:: Data supplied

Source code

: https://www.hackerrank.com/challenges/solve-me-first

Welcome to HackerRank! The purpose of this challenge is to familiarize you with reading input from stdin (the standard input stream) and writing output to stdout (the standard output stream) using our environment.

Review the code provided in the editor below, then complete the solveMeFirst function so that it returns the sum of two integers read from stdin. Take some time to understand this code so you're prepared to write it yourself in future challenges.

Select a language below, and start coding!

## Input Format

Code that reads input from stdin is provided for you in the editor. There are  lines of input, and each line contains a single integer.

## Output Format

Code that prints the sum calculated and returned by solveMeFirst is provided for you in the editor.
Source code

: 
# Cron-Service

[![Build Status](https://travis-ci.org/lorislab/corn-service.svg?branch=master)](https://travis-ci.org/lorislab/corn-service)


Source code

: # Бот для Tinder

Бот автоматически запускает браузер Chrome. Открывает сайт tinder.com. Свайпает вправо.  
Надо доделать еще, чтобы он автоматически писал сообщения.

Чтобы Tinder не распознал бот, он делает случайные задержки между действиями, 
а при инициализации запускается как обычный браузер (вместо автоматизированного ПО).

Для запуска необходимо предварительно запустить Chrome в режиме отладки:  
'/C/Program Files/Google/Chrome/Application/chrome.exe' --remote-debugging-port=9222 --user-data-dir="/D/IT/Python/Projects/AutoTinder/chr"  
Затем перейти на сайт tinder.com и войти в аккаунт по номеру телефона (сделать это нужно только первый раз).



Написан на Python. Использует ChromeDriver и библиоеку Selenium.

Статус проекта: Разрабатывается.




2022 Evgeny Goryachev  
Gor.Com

::::

■ **Work order**
Starting with the line with "Code that prints" above and going on through the line with "Надо доделать еще, чтобы", transcribe every line exactly, both ends included, and add nothing.

■ **Result of this task**
Code that prints the sum calculated and returned by solveMeFirst is provided for you in the editor.
Source code

: 
# Cron-Service

[![Build Status](https://travis-ci.org/lorislab/corn-service.svg?branch=master)](https://travis-ci.org/lorislab/corn-service)


Source code

: # Бот для Tinder

Бот автоматически запускает браузер Chrome. Открывает сайт tinder.com. Свайпает вправо.  
Надо доделать еще, чтобы он автоматически писал сообщения.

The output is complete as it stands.